Gözlerimi açtığımda Fatih'i bu kadar yakınımda görmeyi asla beklemiyordum. Ikimizin de başı aynı yastığın üstündeydi ve ellerini belimin üstünde birleştirmişti. Uyanıktı!
"Günaydın." dediğinde gözlerimi kırpıştırdım. Bu hâlime tebessüm ettiğinde daha fazla bozuntuya vermeden, "Günaydın." dedim.
"Uzun zamandır böyle güzel uyumamıştım." dediğinde aramızdaki yakınlıktan dolayı nefesi yüzüme vuruyordu.
"Saat kaç?" diye sordum söylediklerini duymazdan gelerek.
"Bilmem." diyerek kafasını biraz daha bana doğru yaklaştırmıştı. Neredeyse alnı alnıma değiyordu.
"Kalkalım o zaman." dedim.
"Kalkalım." dedi. Ama aslında hareketleri hiç kalkmak istemediğini gösteriyordu.
Onun kalkmayacağını anladığımda ben kalkmaya çalışmıştım ama belimdeki elleri buna izin vermedi. "Benim kalkmam lazım." dediğimde ellerini belimden çekip yatağın içinde doğrulmuştu. "Sen istiyorsan uyuyabilirsin." dedim. Bana başını olumsuz anlamda sallayarak cevap verdi.

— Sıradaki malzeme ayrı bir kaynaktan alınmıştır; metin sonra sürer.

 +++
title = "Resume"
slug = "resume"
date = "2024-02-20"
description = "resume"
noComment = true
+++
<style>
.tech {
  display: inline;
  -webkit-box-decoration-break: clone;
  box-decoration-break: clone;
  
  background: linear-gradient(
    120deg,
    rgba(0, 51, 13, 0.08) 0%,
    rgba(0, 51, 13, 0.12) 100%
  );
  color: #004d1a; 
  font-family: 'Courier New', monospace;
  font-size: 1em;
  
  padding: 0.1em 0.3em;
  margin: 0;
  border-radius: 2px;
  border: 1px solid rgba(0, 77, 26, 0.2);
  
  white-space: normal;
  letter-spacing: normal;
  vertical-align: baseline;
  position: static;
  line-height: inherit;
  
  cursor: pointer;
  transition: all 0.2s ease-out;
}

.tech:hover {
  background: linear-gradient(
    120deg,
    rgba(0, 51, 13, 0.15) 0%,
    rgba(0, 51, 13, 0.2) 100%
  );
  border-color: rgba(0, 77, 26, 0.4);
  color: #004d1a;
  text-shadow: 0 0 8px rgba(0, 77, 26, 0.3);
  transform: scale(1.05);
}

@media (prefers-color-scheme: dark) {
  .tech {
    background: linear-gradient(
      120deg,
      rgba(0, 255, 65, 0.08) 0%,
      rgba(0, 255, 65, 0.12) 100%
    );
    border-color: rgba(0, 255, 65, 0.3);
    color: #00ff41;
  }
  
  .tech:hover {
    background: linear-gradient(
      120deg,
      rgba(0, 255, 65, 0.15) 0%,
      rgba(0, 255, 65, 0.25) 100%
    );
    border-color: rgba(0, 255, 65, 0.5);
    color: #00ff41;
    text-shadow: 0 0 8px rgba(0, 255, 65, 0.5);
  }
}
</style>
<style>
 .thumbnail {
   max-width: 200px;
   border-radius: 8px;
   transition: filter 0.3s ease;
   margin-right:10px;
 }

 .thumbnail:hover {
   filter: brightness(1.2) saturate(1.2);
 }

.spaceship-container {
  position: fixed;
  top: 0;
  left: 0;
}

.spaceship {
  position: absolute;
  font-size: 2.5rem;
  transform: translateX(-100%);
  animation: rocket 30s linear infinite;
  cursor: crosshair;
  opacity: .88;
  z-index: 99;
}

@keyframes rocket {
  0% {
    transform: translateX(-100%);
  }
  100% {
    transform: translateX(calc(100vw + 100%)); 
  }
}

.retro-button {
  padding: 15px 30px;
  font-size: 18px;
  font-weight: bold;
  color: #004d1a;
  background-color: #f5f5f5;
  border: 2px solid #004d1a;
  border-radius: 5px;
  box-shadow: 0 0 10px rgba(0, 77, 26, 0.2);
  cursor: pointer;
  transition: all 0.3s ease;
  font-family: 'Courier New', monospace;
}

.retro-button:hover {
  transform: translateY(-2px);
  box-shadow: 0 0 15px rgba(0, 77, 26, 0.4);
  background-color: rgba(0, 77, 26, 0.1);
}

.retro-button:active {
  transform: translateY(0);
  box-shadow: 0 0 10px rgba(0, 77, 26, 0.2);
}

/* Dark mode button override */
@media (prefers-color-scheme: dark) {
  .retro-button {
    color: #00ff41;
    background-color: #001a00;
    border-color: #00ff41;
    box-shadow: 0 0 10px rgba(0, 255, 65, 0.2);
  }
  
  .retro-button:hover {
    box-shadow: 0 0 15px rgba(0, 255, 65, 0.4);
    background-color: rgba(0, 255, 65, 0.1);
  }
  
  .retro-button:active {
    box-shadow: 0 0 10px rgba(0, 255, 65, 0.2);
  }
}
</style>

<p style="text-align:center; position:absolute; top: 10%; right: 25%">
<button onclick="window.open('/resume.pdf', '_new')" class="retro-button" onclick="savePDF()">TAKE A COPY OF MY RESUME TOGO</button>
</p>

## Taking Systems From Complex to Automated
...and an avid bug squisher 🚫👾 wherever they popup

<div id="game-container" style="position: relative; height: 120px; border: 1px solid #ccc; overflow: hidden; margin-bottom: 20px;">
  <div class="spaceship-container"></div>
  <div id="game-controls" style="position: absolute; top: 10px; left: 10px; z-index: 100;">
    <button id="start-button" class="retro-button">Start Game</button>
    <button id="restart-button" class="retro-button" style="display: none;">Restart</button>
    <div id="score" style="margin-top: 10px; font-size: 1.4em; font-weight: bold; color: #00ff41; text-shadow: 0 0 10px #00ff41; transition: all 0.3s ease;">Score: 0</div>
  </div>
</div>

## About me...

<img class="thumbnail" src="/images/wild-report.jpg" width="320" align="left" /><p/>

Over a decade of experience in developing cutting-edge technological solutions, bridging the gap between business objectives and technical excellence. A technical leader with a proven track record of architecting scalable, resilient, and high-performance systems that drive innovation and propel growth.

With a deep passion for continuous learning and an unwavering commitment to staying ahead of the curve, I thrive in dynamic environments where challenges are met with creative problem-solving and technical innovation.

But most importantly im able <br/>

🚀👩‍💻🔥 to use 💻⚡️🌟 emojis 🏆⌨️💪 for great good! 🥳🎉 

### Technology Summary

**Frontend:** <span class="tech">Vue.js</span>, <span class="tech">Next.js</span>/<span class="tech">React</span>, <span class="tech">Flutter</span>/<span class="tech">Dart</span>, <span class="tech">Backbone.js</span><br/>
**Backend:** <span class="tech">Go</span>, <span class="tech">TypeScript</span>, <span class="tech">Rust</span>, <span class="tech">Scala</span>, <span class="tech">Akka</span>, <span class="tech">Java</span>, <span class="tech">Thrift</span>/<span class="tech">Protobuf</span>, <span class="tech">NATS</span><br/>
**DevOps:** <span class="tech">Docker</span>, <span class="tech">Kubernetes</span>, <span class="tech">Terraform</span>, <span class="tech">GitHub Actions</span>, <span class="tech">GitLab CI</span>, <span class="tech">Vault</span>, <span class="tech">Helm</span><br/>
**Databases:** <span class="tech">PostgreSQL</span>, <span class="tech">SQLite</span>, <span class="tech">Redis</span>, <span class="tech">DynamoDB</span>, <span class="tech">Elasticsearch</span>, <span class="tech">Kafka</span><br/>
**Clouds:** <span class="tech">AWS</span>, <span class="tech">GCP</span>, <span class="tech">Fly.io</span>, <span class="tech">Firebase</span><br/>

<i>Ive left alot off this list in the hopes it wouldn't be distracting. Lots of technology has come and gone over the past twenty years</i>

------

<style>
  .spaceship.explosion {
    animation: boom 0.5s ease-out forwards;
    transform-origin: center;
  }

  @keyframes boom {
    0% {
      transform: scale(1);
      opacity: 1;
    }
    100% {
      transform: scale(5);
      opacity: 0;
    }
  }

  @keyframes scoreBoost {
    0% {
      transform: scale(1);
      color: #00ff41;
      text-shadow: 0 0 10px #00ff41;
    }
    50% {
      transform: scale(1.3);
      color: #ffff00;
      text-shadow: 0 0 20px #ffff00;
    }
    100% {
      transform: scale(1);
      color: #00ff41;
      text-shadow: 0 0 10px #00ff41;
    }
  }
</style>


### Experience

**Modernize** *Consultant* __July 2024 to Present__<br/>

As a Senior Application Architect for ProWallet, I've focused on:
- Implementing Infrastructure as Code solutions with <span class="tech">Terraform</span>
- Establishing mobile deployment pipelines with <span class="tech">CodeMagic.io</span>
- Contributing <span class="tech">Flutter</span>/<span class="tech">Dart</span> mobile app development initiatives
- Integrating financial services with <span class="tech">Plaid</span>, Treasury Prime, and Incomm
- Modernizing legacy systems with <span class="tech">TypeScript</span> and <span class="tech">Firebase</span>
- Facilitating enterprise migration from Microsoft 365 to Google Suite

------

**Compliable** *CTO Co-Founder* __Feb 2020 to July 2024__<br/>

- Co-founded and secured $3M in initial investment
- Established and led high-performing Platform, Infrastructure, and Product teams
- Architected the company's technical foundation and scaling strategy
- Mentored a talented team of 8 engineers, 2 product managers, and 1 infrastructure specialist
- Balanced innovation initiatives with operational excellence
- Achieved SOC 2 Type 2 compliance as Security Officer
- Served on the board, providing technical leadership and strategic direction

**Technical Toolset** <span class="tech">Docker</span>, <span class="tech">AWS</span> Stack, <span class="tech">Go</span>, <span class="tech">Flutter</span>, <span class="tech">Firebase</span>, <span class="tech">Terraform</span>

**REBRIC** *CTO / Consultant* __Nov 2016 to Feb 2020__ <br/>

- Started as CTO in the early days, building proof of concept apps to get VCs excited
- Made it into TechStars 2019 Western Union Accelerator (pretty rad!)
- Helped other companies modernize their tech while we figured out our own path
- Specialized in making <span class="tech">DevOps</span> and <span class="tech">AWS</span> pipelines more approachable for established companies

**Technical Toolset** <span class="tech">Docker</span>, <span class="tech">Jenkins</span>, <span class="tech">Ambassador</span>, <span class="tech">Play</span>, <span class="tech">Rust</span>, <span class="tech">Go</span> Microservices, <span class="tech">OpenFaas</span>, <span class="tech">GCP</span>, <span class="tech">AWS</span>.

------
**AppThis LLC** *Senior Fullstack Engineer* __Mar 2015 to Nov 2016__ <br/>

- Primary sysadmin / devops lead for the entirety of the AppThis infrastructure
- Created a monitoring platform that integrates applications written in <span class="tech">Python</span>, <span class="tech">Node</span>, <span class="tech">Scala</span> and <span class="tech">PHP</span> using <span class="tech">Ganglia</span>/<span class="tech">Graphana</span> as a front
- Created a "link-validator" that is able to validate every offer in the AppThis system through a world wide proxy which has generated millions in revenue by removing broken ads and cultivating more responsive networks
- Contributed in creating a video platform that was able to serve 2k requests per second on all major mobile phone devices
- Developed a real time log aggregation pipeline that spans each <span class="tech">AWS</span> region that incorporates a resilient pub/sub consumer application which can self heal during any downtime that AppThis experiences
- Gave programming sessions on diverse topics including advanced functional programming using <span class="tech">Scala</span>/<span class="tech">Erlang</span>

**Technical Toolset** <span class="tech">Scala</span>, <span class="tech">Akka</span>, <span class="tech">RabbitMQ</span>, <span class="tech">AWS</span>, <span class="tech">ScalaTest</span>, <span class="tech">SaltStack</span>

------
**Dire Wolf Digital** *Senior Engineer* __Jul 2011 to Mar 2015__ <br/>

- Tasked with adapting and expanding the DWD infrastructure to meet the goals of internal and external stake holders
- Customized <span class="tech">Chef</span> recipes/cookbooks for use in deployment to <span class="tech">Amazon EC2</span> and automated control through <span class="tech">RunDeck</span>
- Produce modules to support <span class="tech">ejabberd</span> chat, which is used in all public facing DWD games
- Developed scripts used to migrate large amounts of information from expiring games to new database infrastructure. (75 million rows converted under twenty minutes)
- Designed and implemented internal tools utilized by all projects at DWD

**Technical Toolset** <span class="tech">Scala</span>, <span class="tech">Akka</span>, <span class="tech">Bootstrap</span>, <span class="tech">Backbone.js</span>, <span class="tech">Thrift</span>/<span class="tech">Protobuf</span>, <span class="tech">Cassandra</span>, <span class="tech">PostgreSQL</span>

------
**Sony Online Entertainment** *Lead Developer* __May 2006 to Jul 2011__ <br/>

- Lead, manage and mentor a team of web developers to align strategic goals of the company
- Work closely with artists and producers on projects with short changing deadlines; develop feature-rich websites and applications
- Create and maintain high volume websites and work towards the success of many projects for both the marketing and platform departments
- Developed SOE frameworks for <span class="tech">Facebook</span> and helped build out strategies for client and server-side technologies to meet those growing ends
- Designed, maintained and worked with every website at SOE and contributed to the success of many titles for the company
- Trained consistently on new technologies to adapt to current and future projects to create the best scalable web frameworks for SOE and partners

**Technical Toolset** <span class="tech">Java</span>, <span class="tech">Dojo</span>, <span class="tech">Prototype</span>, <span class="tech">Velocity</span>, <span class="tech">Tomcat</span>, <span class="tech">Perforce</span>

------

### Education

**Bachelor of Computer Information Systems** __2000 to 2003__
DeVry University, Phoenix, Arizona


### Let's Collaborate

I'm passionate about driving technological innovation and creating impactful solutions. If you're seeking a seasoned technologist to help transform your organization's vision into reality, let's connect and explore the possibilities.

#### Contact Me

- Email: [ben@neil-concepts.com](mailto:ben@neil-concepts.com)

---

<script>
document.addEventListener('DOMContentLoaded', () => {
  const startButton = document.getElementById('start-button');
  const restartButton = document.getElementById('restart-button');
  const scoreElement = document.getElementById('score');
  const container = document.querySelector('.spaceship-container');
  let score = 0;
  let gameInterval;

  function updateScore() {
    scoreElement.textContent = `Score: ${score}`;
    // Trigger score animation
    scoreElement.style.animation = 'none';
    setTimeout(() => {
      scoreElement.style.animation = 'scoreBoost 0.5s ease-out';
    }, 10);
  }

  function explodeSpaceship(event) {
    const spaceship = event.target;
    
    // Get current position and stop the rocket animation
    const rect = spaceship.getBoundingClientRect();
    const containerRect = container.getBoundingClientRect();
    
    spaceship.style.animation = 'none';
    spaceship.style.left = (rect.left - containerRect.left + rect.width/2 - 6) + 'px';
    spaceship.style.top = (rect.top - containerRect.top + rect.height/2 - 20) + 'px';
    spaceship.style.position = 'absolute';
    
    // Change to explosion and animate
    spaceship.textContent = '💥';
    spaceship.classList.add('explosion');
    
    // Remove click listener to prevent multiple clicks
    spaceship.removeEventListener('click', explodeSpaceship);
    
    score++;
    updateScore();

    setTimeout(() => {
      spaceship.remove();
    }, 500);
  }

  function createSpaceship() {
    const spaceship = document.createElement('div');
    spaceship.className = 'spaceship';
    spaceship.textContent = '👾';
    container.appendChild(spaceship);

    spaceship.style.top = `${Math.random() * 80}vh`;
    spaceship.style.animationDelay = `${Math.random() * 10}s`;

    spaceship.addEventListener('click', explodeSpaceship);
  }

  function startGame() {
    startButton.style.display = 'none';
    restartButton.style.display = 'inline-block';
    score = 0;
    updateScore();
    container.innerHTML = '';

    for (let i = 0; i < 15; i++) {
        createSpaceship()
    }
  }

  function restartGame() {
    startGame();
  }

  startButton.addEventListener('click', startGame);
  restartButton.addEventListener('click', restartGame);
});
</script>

"Duş alacağım." Dediğinde başımı sallayıp banyoya gittim ve elimi yüzümü yıkadım. Çıktığımda Fatih yatağı düzenliyordu.
"Şimdi mi duş alacaksın?"
Hâlâ yatağı düzenlemekle uğraşırken "Evet." dedi.
"Banyodaki havlular temiz. Şampuan benim ama eğer istemezsen Atahan veya Yusuf'tan isteyebilirim." dedim. Telefonumu alıp saate baktım. Saat yedi olmuştu. Erken kalkmama rağmen kendimi çok dinç hissediyordum.
"Seninkini kullanırım." dediğinde kafamı salladım. Bir yandan da valizinin içinden kıyafetlerini çıkarıyordu.
Banyoya girerken "Sen de üstünü değiştir, üşürsün." dedi.
Son bir kaç gündür Fatih'le çok iyi anlaşmam normal miydi?
Atahan haklı olabilir miydi? Fatih'in beni sevip sevmediğini çok net bir şekilde bilmiyordum ama ben ona yavaş yavaş alışıyordum sanırım. Kafamdaki düşünceleri yok etmek için kafamı iki yana doğru salladım.
Dolaptan mor bir sweatshirt ve siyah bir eşofman alıp aceleyle giyindim. Üzerimi giyindikten sonra perdeleri açtım. Odanın havalanması için pencereyi açtıktan sonra pencerenin kenarındaki koltuğa oturdum. Muhtemelen dedem ve amcam şirkete gitmek için erkenden kalkmıştı ve şu an kahvaltı ediyorlardı. Sırf dedemle karşılaşmamak için aşağı inmeyip Fatih'i beklemeyi seçmiştim. Zaten dedem ve amcam da birazdan giderlerdi.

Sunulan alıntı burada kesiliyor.